James Franco Roast: Why So Many Gay Jokes?

John and I finally got around to watching the Comedy Central Roast of James Franco. There were some very funny moments (i.e. Bill Hader asserting that "Dave Franco" sounds like a made-up brother name). There were some not so funny moments (Natasha Leggero hoping that Bill Hader will be the Phil Hartman of his generation. Too soon. Actually, never not too soon for "fingers crossed, your wife will kill you in a brutal murder-suicide" jokes.)

Then there were the gay jokes. And there were many of them. Hundreds. Rape jokes. Jilted faux-lover jokes. Jokes about every kind of appendage in every kind of orifice. I found these jokes to be at the same time offensive and tired. Hacky. The kind of comedy you'd get from a comedian who's been dead for twenty-five years. Why is someone's sexuality still a go-to burn? Haven't we moved beyond that? It reeks of try-to-hard masculinity and homophobia. And you'd think that some of these guys, especially the younger ones like Jonah Hill, Seth Rogen, and Andy Samberg (especially Franco, himself), would've moved beyond this tired schtick by now.

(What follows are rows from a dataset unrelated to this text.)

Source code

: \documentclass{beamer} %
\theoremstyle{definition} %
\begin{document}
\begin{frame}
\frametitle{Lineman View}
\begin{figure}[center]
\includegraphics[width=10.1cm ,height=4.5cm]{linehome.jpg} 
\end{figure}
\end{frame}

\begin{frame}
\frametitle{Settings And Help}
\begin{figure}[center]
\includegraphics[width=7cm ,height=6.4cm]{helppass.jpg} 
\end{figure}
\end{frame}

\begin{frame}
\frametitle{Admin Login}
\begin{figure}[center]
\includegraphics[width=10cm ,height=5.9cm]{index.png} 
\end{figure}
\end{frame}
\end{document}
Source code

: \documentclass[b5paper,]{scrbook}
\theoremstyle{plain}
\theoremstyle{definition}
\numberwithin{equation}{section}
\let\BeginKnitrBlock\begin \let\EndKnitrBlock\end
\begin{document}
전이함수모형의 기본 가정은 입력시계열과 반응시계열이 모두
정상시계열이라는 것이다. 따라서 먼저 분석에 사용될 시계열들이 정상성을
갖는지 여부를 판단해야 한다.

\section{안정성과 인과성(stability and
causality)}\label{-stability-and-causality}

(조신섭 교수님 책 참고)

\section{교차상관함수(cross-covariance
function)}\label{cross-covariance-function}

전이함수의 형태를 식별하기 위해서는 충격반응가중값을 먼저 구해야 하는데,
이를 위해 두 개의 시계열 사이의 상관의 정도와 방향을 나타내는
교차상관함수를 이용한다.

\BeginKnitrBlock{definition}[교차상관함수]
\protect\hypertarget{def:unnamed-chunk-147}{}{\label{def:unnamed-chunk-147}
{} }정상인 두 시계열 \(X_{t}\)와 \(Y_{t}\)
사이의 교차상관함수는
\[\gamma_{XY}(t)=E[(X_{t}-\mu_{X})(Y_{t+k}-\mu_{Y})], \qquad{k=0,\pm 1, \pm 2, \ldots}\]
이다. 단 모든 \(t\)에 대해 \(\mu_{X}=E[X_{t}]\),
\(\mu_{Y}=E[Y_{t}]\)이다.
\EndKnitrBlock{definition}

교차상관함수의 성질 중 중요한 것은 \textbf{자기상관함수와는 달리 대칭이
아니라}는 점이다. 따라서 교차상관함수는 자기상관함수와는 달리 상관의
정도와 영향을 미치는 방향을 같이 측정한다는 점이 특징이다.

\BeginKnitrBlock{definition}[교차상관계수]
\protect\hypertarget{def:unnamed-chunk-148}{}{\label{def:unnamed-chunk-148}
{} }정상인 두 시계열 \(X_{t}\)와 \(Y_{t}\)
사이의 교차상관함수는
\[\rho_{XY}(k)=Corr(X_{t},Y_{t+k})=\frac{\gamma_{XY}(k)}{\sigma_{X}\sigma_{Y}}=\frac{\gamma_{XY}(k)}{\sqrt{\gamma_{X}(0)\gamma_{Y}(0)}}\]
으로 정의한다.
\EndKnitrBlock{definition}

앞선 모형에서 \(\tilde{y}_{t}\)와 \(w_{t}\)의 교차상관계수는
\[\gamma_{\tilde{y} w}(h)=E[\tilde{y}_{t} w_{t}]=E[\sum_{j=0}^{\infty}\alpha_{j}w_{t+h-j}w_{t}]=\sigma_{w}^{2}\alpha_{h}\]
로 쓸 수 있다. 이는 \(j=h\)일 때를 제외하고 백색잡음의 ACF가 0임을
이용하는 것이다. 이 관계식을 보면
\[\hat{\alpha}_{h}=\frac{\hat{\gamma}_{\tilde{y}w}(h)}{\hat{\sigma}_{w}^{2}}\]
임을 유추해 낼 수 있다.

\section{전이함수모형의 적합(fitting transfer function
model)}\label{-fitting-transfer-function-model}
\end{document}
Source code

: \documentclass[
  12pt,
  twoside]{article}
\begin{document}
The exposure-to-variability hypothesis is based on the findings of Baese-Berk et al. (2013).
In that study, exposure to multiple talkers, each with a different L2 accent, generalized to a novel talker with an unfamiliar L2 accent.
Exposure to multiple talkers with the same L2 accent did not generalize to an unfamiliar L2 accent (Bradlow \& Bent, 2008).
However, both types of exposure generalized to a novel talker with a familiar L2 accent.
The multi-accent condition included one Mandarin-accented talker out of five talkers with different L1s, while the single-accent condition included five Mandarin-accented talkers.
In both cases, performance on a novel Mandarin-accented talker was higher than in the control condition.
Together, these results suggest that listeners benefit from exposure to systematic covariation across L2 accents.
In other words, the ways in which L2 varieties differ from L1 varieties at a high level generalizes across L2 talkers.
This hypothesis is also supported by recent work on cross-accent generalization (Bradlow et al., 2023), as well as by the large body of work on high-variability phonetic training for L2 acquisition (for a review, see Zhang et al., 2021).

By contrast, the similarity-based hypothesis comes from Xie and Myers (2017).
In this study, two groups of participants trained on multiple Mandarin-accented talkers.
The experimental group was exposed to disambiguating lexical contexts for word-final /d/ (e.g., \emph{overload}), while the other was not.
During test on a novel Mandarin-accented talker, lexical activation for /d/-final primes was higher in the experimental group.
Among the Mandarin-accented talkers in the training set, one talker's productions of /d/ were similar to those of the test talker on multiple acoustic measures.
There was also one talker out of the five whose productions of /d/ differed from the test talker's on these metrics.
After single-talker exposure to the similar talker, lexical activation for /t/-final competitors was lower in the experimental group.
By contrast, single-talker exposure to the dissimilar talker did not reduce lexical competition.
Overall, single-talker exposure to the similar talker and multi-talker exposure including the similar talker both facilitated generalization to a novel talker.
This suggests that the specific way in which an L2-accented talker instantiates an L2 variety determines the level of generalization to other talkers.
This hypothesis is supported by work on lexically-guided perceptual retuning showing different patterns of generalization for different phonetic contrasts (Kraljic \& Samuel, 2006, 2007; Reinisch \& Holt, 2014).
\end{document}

The only one who has, it seems, is Aziz Ansari, who also took a lot of ribbing during the roast for being (hahaha, the comedy) Indian. It was pretty much the only thing people poked fun at him about, the fact that he is of Indian heritage. To his immense credit, Ansari called everyone on their crap, making fun of them for their tired Indian jokes and wondering why everyone felt the need to crack wise about other men being gay.